Personal information
- Born: March 25, 1992 (age 34) Memphis, Tennessee, U.S.
- Listed height: 6 ft 6 in (1.98 m)
- Listed weight: 290 lb (132 kg)

Career information
- High school: Germantown (Germantown, Tennessee)
- College: Tennessee State
- NFL draft: 2015: 7th round, 218th overall pick

Career history
- Oakland Raiders (2015); Montreal Alouettes (2017–2018); Memphis Express (2019); Los Angeles Wildcats (2020); TSL Conquerors (2021);
- Stats at Pro Football Reference

= Anthony Morris (American football) =

American football player (born 1992)

Anthony Morris (born March 25, 1992) is an American former professional football player who was an offensive tackle in the National Football League (NFL). He played college football for the Tennessee State Tigers. He was selected in the seventh round (218th overall) of the 2015 NFL draft by the Oakland Raiders.

==College career==
As a freshman at Tennessee State University, Morris played in eight games. As a sophomore, he played in five games. He was named a full-time starter as a junior in 2013, when he played in 11 games. As a senior, he appeared in 11 games, with 10 starts.

==Professional career==
Morris was selected by the Oakland Raiders in the seventh round (218th overall) of the 2015 NFL draft. He signed his rookie contract on May 12, 2015. He was released during final cuts on September 5, 2015, with an injury designation. On September 6, he was placed on injured reserve. He was taken off of injured reserve on September 28 when he was released.

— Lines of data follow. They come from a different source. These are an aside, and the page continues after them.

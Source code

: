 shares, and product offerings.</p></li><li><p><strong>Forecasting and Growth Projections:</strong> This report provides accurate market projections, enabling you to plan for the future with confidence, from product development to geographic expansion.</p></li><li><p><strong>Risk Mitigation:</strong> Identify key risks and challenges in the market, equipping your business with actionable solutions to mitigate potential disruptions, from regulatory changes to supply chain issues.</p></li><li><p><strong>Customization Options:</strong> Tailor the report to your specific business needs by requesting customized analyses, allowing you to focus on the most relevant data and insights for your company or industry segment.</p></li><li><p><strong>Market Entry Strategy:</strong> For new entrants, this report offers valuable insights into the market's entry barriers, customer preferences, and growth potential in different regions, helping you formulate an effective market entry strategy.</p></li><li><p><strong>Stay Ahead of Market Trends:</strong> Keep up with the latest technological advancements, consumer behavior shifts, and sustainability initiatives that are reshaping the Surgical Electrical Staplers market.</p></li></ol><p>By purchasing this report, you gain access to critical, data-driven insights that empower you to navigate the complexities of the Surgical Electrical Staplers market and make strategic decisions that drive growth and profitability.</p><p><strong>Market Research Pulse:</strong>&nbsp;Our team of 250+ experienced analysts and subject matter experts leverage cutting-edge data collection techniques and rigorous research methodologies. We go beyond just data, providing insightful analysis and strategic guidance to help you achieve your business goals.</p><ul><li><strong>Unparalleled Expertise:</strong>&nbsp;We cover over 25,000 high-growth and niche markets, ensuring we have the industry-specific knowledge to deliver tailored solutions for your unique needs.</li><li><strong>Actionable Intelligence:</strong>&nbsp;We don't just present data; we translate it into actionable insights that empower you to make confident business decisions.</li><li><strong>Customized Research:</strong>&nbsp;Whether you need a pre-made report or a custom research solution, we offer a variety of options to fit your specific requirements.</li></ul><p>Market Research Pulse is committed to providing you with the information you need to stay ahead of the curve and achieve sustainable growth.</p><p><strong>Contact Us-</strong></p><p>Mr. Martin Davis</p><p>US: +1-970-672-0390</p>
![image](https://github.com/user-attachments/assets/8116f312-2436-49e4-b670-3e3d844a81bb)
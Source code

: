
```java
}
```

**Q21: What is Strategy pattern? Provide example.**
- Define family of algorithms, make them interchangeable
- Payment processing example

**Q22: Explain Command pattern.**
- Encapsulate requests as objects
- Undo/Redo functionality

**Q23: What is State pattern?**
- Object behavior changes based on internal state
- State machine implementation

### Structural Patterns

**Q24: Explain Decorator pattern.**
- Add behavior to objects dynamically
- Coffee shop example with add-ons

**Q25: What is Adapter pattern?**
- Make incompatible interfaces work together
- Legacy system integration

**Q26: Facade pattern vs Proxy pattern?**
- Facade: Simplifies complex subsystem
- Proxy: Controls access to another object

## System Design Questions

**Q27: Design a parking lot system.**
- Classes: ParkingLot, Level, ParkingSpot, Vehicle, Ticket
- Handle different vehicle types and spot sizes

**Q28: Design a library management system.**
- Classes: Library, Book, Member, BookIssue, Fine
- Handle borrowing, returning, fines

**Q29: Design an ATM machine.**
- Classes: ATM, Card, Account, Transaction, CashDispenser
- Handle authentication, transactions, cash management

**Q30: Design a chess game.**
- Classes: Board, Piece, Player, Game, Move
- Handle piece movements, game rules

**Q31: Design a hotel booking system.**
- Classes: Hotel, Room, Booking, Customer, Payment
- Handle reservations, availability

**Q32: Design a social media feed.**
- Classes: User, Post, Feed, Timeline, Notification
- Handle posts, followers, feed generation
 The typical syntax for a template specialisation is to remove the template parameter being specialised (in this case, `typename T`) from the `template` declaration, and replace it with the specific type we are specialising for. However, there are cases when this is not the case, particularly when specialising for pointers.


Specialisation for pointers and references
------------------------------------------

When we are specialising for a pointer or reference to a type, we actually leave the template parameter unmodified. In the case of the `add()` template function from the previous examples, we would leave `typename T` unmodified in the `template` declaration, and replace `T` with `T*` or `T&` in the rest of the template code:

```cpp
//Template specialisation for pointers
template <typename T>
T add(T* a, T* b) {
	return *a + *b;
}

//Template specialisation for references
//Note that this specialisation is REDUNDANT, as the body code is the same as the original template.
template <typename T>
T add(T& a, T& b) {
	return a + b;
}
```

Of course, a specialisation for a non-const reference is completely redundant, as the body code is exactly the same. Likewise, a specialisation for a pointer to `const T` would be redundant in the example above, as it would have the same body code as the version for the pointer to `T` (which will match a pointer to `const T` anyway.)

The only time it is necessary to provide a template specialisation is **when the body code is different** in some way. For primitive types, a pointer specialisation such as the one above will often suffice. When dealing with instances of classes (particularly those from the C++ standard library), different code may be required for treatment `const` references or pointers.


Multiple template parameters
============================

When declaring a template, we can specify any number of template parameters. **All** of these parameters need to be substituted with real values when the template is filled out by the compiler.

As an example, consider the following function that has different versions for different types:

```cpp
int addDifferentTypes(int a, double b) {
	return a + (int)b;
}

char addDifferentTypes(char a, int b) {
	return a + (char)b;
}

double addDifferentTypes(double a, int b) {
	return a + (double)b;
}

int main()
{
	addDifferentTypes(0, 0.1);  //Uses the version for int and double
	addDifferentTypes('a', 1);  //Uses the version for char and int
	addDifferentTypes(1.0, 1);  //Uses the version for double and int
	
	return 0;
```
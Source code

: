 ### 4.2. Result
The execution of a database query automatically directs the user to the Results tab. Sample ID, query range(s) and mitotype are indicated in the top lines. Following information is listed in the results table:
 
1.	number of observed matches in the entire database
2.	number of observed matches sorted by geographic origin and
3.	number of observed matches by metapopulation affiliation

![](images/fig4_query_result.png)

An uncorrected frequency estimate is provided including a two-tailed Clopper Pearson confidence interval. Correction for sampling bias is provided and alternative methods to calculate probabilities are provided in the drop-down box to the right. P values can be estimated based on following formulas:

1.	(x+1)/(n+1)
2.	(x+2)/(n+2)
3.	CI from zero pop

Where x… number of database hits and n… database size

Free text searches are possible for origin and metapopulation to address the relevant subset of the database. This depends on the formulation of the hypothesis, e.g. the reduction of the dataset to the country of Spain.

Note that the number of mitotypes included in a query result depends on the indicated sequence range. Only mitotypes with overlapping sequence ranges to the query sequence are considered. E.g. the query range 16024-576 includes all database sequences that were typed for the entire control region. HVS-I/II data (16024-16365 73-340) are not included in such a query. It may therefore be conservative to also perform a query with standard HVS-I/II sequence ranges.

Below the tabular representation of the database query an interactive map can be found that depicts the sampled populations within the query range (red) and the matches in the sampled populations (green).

Morris signed with the Toronto Argonauts of the Canadian Football League on March 2, 2017.

He signed with the Memphis Express of the Alliance of American Football in 2018 for the 2019 season. He was placed on injured reserve on March 7, 2019, and activated from injured reserve on April 1. The league ceased operations in April 2019.

Morris was selected by the Los Angeles Wildcats of the XFL in the 10th round in phase 2 of the 2020 XFL draft. He was placed on injured reserve on December 17, 2019. He had his contract terminated when the league suspended operations on April 10, 2020.

Morris signed with the Conquerors of The Spring League in May 2021.